◆ SOURCE INFORMATION:
• • • • • • •

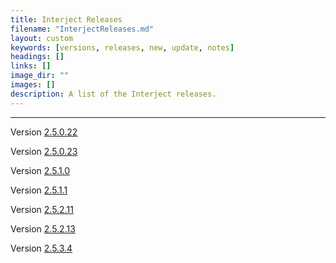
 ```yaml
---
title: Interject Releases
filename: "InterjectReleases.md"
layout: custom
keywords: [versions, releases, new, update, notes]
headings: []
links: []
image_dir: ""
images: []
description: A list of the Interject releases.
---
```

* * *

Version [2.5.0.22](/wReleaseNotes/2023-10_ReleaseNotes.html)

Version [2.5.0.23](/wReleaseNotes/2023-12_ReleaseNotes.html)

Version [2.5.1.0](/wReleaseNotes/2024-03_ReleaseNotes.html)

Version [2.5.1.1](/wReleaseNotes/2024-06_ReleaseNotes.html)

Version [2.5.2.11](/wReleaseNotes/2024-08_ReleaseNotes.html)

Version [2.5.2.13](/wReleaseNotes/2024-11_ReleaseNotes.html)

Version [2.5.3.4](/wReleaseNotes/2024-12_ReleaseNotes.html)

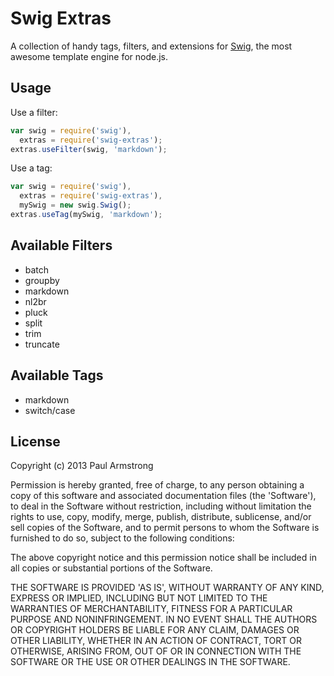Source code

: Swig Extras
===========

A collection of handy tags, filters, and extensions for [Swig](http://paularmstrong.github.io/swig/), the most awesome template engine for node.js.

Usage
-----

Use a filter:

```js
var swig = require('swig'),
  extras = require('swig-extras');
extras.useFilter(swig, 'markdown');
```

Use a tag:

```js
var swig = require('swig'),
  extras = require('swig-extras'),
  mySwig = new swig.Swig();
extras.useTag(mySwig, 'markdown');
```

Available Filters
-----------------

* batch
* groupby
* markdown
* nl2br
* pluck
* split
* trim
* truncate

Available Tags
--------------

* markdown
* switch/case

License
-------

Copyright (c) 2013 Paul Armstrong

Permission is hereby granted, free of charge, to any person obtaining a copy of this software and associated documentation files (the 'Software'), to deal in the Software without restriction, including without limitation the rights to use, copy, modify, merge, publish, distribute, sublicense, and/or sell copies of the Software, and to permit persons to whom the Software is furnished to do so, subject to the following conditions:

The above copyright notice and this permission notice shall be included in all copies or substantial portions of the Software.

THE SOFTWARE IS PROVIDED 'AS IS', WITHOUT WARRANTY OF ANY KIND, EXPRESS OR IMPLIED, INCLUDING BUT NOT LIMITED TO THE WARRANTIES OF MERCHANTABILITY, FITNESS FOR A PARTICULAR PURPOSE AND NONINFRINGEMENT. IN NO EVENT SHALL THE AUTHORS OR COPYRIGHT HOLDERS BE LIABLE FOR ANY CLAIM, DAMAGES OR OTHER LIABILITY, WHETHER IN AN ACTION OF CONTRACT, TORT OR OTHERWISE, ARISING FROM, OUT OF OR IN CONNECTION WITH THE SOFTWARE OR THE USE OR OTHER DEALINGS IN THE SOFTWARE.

• • • • • • •

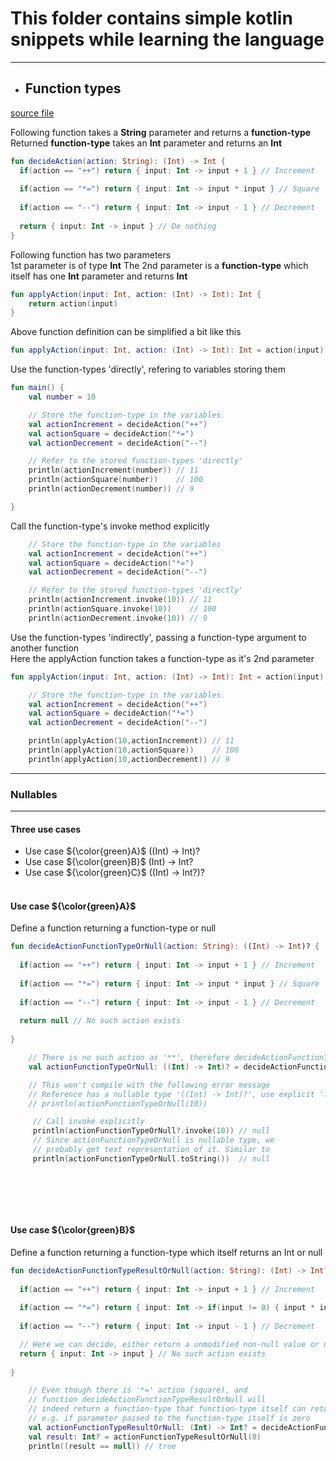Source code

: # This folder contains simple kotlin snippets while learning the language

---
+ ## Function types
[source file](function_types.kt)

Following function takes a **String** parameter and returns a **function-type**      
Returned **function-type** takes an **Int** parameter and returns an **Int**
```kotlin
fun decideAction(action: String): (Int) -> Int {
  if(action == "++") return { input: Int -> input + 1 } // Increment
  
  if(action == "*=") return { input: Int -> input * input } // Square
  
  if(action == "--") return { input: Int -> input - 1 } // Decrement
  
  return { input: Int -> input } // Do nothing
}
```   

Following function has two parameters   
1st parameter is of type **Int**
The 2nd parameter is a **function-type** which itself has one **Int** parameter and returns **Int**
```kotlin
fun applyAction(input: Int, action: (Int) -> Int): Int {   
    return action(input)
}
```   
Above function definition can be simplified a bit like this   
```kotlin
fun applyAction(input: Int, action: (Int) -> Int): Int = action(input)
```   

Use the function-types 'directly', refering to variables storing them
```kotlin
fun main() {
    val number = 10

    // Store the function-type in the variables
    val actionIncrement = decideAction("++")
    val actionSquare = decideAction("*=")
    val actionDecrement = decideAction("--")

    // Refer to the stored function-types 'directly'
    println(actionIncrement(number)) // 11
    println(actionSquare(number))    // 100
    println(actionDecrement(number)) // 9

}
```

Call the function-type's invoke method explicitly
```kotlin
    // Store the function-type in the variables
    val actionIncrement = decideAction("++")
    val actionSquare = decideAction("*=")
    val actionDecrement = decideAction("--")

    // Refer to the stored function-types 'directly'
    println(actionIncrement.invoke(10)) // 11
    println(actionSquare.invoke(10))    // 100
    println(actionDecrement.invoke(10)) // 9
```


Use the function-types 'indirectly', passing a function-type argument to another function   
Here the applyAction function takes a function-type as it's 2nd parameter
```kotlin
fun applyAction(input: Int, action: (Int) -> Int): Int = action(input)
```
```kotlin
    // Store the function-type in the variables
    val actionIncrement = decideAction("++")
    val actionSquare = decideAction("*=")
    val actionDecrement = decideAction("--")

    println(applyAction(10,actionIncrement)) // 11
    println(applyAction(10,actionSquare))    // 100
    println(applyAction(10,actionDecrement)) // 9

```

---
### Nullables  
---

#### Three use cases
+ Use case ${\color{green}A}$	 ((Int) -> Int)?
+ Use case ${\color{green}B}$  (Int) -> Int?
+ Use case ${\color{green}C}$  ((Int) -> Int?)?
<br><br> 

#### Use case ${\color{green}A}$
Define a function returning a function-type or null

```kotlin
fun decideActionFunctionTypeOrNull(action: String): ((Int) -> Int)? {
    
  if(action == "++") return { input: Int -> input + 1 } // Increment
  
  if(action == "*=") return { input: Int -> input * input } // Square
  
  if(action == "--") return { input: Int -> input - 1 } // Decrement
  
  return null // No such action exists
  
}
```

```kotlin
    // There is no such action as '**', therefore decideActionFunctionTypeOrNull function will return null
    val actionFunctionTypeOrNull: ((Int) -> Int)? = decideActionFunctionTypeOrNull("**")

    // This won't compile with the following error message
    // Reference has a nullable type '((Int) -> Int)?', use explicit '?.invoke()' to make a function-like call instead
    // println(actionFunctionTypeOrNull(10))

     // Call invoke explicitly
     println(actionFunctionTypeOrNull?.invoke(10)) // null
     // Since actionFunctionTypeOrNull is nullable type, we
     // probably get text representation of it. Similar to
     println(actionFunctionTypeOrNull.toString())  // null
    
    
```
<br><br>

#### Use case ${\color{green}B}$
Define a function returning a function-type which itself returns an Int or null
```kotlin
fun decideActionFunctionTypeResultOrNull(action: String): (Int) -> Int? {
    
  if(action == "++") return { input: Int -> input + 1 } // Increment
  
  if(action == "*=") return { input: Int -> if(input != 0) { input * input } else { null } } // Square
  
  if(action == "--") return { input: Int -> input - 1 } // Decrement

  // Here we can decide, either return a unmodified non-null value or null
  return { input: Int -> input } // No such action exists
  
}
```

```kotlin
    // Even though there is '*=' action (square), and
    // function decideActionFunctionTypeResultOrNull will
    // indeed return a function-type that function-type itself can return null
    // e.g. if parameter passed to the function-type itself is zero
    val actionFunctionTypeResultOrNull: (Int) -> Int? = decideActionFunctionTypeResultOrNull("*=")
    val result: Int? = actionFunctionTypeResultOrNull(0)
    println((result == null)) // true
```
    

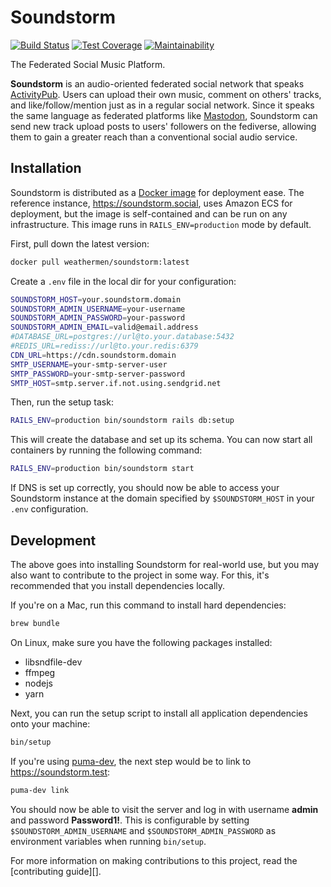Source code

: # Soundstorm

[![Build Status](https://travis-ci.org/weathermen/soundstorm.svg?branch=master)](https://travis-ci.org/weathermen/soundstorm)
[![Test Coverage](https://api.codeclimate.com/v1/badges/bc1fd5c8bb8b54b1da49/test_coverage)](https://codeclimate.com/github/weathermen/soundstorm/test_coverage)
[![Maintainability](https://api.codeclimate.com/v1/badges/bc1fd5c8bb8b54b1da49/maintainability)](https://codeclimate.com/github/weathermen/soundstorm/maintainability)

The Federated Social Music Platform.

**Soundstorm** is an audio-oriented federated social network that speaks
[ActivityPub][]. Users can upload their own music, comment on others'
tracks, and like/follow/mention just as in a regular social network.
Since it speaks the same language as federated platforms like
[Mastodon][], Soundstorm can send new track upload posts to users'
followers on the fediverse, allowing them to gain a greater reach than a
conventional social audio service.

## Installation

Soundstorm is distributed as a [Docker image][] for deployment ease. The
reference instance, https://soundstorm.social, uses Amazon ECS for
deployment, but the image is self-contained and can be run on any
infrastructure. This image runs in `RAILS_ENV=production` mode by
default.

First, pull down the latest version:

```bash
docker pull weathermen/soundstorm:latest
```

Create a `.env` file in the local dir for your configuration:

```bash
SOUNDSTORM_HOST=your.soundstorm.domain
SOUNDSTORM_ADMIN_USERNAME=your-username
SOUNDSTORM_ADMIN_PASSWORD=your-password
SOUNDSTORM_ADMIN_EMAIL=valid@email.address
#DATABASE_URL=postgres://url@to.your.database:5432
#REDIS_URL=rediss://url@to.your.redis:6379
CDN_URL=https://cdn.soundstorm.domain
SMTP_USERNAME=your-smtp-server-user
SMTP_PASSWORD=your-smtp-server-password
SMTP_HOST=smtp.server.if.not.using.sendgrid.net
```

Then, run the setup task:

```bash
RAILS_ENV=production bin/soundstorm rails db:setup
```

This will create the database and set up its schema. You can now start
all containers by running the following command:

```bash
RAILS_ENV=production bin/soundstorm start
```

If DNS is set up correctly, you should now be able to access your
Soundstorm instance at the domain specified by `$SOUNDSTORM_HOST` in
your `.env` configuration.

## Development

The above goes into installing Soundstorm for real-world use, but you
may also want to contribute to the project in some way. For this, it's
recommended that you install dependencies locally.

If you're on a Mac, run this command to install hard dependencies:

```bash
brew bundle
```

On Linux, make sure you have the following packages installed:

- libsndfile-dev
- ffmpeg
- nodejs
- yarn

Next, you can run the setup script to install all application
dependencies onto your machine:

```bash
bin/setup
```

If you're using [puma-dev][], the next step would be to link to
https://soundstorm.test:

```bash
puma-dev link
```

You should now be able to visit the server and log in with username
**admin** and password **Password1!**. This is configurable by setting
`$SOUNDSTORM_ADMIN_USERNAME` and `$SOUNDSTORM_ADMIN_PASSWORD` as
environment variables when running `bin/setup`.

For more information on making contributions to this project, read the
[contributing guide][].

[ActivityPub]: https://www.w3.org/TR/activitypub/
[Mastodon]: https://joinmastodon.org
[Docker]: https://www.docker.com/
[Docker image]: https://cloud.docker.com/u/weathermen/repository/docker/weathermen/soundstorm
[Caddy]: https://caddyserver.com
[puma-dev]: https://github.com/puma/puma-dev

• • • • • • •

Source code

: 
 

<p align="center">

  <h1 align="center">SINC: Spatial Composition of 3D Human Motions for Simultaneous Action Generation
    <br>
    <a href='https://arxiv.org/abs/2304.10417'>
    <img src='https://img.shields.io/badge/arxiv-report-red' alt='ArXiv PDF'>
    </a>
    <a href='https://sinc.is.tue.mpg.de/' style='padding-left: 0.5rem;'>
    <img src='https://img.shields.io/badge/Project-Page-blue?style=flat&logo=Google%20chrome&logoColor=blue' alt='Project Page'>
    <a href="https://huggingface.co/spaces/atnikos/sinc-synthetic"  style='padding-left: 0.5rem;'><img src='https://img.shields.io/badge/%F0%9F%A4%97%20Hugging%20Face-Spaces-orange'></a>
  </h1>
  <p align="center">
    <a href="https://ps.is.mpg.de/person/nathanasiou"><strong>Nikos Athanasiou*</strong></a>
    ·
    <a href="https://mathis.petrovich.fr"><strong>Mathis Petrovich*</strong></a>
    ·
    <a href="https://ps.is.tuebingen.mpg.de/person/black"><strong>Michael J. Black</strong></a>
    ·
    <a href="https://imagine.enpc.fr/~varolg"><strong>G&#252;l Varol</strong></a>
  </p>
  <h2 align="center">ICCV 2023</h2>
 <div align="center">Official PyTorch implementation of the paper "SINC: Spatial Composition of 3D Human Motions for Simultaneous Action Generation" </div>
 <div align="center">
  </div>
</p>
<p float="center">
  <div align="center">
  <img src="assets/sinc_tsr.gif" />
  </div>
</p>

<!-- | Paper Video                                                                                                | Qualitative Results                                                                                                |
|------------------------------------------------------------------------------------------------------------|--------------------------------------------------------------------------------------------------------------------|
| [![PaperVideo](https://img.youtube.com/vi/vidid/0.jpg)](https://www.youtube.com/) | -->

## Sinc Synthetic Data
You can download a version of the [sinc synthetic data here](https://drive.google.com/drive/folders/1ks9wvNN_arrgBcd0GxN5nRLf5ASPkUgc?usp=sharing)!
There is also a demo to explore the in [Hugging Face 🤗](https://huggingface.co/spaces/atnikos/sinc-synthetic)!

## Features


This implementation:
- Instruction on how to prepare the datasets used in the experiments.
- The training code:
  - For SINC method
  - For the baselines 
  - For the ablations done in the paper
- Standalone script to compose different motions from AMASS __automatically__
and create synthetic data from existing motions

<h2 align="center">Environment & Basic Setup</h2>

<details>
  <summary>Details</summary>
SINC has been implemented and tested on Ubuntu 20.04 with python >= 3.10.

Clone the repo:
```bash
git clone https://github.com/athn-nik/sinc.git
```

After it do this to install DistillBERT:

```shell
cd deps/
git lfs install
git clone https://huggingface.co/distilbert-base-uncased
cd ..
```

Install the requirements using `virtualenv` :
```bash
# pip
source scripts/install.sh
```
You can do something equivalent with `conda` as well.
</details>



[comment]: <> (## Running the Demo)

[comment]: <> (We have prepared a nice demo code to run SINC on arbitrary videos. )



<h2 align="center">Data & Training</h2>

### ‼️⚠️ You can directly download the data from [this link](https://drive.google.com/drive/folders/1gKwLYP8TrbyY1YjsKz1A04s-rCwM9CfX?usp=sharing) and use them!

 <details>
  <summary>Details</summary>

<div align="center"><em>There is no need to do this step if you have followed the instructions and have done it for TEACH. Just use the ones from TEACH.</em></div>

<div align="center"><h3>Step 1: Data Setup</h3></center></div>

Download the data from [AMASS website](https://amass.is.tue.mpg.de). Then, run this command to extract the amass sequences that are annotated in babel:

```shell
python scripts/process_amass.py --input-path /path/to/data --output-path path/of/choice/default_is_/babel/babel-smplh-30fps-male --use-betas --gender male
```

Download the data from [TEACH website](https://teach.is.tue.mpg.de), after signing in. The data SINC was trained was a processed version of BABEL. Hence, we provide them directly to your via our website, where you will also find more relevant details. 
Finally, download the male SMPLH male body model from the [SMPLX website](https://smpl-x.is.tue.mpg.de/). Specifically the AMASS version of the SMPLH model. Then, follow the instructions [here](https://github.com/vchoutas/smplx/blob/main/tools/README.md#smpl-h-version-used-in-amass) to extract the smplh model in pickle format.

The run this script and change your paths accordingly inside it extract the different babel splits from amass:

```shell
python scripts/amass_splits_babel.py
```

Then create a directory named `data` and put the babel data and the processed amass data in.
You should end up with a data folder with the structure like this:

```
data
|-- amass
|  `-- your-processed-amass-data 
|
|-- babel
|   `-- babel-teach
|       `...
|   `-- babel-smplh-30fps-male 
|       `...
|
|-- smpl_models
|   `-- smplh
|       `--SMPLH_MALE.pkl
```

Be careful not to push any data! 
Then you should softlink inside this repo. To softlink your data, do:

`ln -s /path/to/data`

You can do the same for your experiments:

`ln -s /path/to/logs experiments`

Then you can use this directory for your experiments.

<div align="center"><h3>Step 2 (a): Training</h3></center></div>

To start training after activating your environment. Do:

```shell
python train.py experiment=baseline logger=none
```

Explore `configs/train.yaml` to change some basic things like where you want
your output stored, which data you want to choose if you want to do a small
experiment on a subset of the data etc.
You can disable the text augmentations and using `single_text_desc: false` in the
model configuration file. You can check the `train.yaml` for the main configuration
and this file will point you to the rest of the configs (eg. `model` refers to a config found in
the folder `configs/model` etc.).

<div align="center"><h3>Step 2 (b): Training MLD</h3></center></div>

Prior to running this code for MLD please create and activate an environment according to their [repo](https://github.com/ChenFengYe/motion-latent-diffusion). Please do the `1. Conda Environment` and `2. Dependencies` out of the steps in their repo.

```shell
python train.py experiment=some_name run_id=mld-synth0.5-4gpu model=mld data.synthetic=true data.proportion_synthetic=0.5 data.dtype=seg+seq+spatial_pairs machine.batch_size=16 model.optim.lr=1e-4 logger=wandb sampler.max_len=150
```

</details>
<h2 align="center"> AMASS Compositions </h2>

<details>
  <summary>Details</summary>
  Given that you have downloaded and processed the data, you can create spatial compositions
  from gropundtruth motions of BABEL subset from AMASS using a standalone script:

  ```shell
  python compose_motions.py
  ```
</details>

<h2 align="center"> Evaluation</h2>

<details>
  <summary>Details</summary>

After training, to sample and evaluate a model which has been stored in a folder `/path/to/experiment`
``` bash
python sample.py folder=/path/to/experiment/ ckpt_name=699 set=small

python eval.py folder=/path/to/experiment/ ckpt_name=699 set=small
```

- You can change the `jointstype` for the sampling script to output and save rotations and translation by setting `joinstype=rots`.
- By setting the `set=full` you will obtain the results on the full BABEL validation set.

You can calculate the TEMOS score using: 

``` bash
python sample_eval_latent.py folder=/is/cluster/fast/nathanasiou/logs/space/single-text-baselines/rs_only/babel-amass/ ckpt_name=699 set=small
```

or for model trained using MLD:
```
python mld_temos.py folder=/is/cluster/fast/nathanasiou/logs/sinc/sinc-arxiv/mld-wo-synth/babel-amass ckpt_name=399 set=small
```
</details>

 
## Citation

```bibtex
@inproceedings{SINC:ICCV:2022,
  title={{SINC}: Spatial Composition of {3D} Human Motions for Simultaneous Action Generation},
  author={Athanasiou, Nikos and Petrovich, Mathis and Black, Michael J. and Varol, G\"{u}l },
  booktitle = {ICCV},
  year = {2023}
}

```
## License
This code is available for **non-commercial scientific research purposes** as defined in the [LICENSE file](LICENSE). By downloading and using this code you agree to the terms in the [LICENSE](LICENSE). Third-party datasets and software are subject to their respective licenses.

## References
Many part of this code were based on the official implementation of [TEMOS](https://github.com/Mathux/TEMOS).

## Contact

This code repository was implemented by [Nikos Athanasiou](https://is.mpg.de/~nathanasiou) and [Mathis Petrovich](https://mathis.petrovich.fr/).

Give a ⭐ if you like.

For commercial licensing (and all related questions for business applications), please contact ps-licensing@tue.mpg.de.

• • • • • • •

◆ TASK TO CARRY OUT: From the records above, extract exactly and only the lines that begin at the line with "You can do the" and stop after the line with "and this file".

◆ SOLUTION TO THIS EXERCISE:
You can do the same for your experiments:

`ln -s /path/to/logs experiments`

Then you can use this directory for your experiments.

<div align="center"><h3>Step 2 (a): Training</h3></center></div>

To start training after activating your environment. Do:

```shell
python train.py experiment=baseline logger=none
```

Explore `configs/train.yaml` to change some basic things like where you want
your output stored, which data you want to choose if you want to do a small
experiment on a subset of the data etc.
You can disable the text augmentations and using `single_text_desc: false` in the
model configuration file. You can check the `train.yaml` for the main configuration
and this file will point you to the rest of the configs (eg. `model` refers to a config found in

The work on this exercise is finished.